For instance, in Nulan, the "->" syntax is used for functions:

  foo 1 2 3 -> a b c
    a + b + c

The above is equivalent to this Arc code:

  (foo 1 2 3 (fn (a b c)
    (+ a b c)))

And here's how you can implement the "->" syntax in Nulan:

  $syntax-rule "->" [
    priority 10
    order "right"
    parse -> l s {@args body}
      ',@l (s args body)
  ]

As you can see, it's very short, though it might seem cryptic if you don't understand Nulan. Translating it into Arc, it might look like this:

  (syntax-rule "->"
    priority 10
    order "right"
    parse (fn (l s r)
            (with (args (cut r 0 -1)
                   body (last r))
              `(,@l (,s ,args ,body)))))

The way that it works is, the parser starts with a flat list of symbols. It then traverses the list looking for symbols that have a "parse" function.

It then calls the "parse" function with three arguments: everything to the left of the symbol, the symbol, and everything to the right of the symbol.

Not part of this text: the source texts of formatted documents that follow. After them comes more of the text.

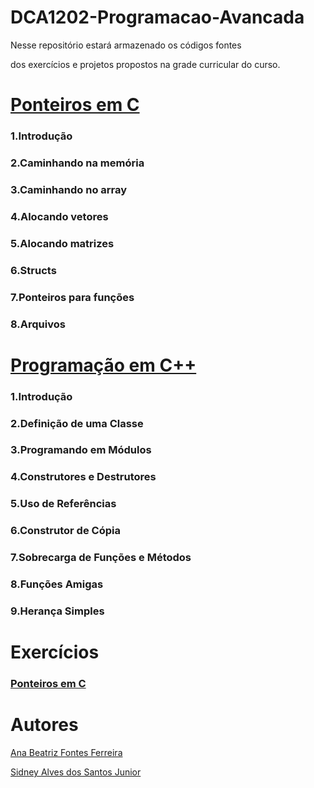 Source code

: # DCA1202-Programacao-Avancada

Nesse repositório estará armazenado os códigos fontes 

dos exercícios e projetos propostos na grade curricular do curso.

# [Ponteiros em C](https://github.com/SidneyJunior01234/DCA1202-Programacao-Avancada/blob/main/Ponteiros-C/README.md)

### 1.Introdução
### 2.Caminhando na memória
### 3.Caminhando no array
### 4.Alocando vetores
### 5.Alocando matrizes
### 6.Structs
### 7.Ponteiros para funções
### 8.Arquivos

# [Programação em C++](https://github.com/SidneyJunior01234/DCA1202-Programacao-Avancada/blob/main/Programa%C3%A7%C3%A3o%20em%20C%2B%2B/README.md)

### 1.Introdução
### 2.Definição de uma Classe
### 3.Programando em Módulos
### 4.Construtores e Destrutores
### 5.Uso de Referências
### 6.Construtor de Cópia
### 7.Sobrecarga de Funções e Métodos
### 8.Funções Amigas
### 9.Herança Simples

# Exercícios
### [Ponteiros em C](https://github.com/SidneyJunior01234/DCA1202-Programacao-Avancada/tree/main/Ponteiros-C)

# Autores

[Ana Beatriz Fontes Ferreira](https://github.com/bfontes)

[Sidney Alves dos Santos Junior](https://github.com/SidneyJunior01234)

It then continues parsing with the list that the function returns.

So basically the parser is all about manipulating a list of symbols, which is uh... pretty much exactly what macros do.

Going back to the first example, the "parse" function for the "->" syntax would be called with these three arguments:

  1  (foo 1 2 3)
  2  ->
  3  (a b c (a + b + c))

It then destructures the 3rd argument so that everything but the last element is in the variable "args", and the last element is in the variable "body":

  args  (a b c)
  body  (a + b + c)

It then generates the list using "quote", which is then returned.

Basically, it transforms this:

  foo 1 2 3 -> a b c (a + b + c)

Into this:

  foo 1 2 3 (-> (a b c) (a + b + c))

As another example, this implements Arc's ":" ssyntax, but at the parser level:

  $syntax-rule ":" [
    priority 100
    order "right"
    delimiter %t
    parse -> l _ r
      ',@l r
  ]

So now this code here:

  foo:bar:qux 1 2 3

Will get transformed into this code here:

  foo (bar (qux 1 2 3))

I've never seen another syntax system that's as easy and as powerful as this.

Oh yeah, and there's also two convenience macros:

  $syntax-unary "foo" 20
  $syntax-infix "bar" 10

The above defines "foo" to be a unary operator with priority 20, and "bar" to be an infix operator with priority 10.

Which basically means that...

  1 2 foo 3 4  =>  1 2 (foo 3) 4
  1 2 bar 3 4  =>  1 (bar 2 3) 4

Here's a more in-depth explanation of the parser:

https://github.com/Pauan/nulan/blob/780a8f46cb4ff90e849c03ea...

Nulan's parser is powerful enough that almost all of Nulan's syntax can be written in Nulan itself. The only thing that can't be is significant whitespace.

Even the string syntax (using "), whitespace ( ), and the various braces ({[]}) can be changed from within Nulan.